3 Network congestion control

With the development of Internet and multimedia technologies, real-time video transmission has become one of the important applications in the network. However, the video transmission delay and packet loss caused by network congestion have a great impact on the video transmission quality. The most essential reason for congestion during transmission is that the user’s demand for resources in the network is much larger than the upper limit that the resource can provide. Since a large number of users share various resources in the network and the scale of Internet usage has soared in recent years, the probability of congestion is greatly increased. The cause of congestion is attributed to the following two points:

(1) Network transmission bandwidth capabilities are limited. According to the Shannon sampling theorem, the transmission capacity of the channel must be greater than or equal to the rate of the transmitting end. When the channel capacity is less than the rate of signal transmission, it is impossible to achieve accurate transmission. Therefore, the bandwidth bottleneck link is formed at the low-speed link of the network. When it cannot meet the bandwidth requirements of all the senders and receivers, the system will be congested [14]. (2) Too small storage space. In the transmission process of video streams, there is often a shortage of space, so a large amount of information will be abandoned during the transmission process. Assuming that there is a burst video stream in the system, the discarding phenomenon is more serious. To some extent, the problem of dropping packets can be solved by increasing the buffer space.
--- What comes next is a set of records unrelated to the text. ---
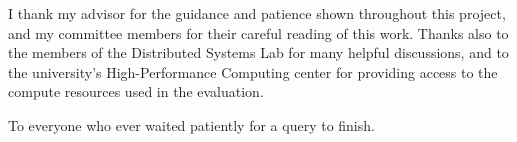 \documentclass[
    oneside,
    idioma=english,
    bib=alf,
    refback,
    num=tradicional,
]{unbtex}
\begin{document}
\pchavev{}

\kwordv{}


\begin{AgradecimentosAutorI}
I thank my advisor for the guidance and patience shown throughout this
project, and my committee members for their careful reading of this work.
Thanks also to the members of the Distributed Systems Lab for many helpful
discussions, and to the university's High-Performance Computing center for
providing access to the compute resources used in the evaluation.
\end{AgradecimentosAutorI}

\begin{AgradecimentosAutorII}
\end{AgradecimentosAutorII}

\begin{DedicatoriaAutorI}
To everyone who ever waited patiently for a query to finish.
\end{DedicatoriaAutorI}

\begin{DedicatoriaAutorII}
\end{DedicatoriaAutorII}

\pretextual

\imprimirfolhaderosto*

\imprimirfolhadeaprovacao

\imprimirdedicatoria

\imprimiragradecimentos

\imprimirresumos

\imprimirlistadefiguras

\imprimirlistadetabelas

\imprimirsumario

\textual




\postextual


\end{document}
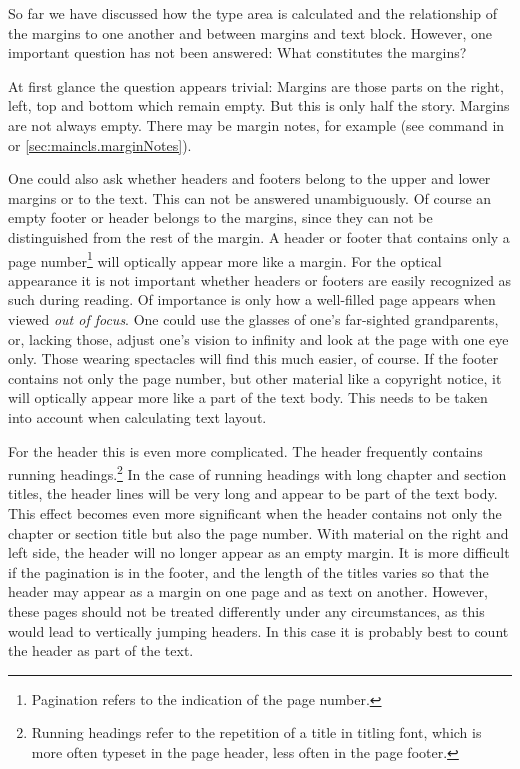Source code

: \begin{Declaration}
\end{Declaration}%
\begin{Explain}%
  So far we have discussed how the type area is
  calculated and the relationship of the
  margins to one another and between margins and text
  block. However, one important question has not been answered: What
  constitutes the margins?

  At first glance the question appears trivial: Margins are those parts on the
  right, left, top and bottom which remain empty. But this is only half the
  story. Margins are not always empty. There may be margin notes, for example
  (see  command in \cite{lshort} or
  \autoref{sec:maincls.marginNotes}).

  One could also ask whether headers and
  footers belong to the upper and lower margins or
  to the text. This can not be answered unambiguously. Of course an
  empty footer or header belongs to the margins, since they can not be
  distinguished from the rest of the margin. A header or footer that
  contains only a page
  number\footnote{Pagination refers to
    the indication of the page number.} will optically appear more
  like a margin. For the optical appearance it is not important
  whether headers or footers are easily recognized as such during
  reading.  Of importance is only how a well-filled page appears when
  viewed \emph{out of focus}. One could use the glasses of one's
  far-sighted grandparents, or, lacking those, adjust one's vision to
  infinity and look at the page with one eye only. Those wearing
  spectacles will find this much easier, of course.  If the footer
  contains not only the page number, but other material like a
  copyright notice, it will optically appear more like a part of the
  text body.  This needs to be taken into account when calculating
  text layout.

  For the header this is even more complicated. The header frequently
  contains running headings.\footnote{Running headings refer to the repetition of a
    title in titling font, which is more often typeset in the page
    header, less often in the page footer.}  In the case of running
  headings with long chapter and section titles, the header lines will
  be very long and appear to be part of the text body.  This effect
  becomes even more significant when the header contains not only the
  chapter or section title but also the page number. With material on
  the right and left side, the header will no longer appear as an
  empty margin. It is more difficult if the pagination is in the
  footer, and the length of the titles varies so that the header may
  appear as a margin on one page and as text on another.  However,
  these pages should not be treated differently under any
  circumstances, as this would lead to vertically jumping headers. In
  this case it is probably best to count the header as part of the
  text.


\end{Explain}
If there is a router with unlimited storage capacity, the packets queued and forwarded in the transmission system may time out, thereby increasing the storage capacity of the router. This will not reduce the burden of transmitting the video stream, but the congestion will become more serious. The transmission of the Internet is a complex system, and there are many difficulties in ensuring the real-time transmission of video from a control perspective, such as, the dynamic variability of the transmission environment; the difficulty of network modeling; the blindness of which strategy is used for control. Despite this, experts and researchers working on control have made great efforts in the analysis and design of control theory and optimization theory and the ability of multimedia to transmit in real time in the network. Among them, the differential model of TCP/AQM given by the researcher Misra thoroughly studied how to model the congestion control model. Based on this model, on the Internet source side, the queue real-time input length is used as input, and various control strategies are designed to adapt to the transmission of complex and variable video streams in the network [15].

Although the RED algorithm can avoid the global synchronization phenomenon and effectively improve the link bandwidth utilization and reduce the average queue length, there are still many problems to be solved. For example, when congestion occurs under a given traffic condition, it will cause a steady error and delay jitter of the packet queue length. Under different flow conditions, the following assumptions must be met to establish a fluid model [16]. Solving these problems can ensure the real-time performance of video transmission and the decoding quality of the receiving end. The algorithm can effectively reduce the network delay and reduce the packet loss rate and improve the video transmission efficiency based on the effective estimation of network congestion. Dynamic network characteristics are judged. Under this assumption, the following equation is used to describe the control mechanism [17]:

$\begin{matrix} \dot{W} (t) = \frac{1}{\frac{q (t)}{C} + T_{p}} - \frac{\dot{W} (t)}{2} . \frac{\dot{W} (t - \dot{R} (t))}{\frac{q (t - \dot{R} (t))}{C} + T_{p}} \\ . \dot{P} (t - \dot{R} (t)) \end{matrix}$ (1)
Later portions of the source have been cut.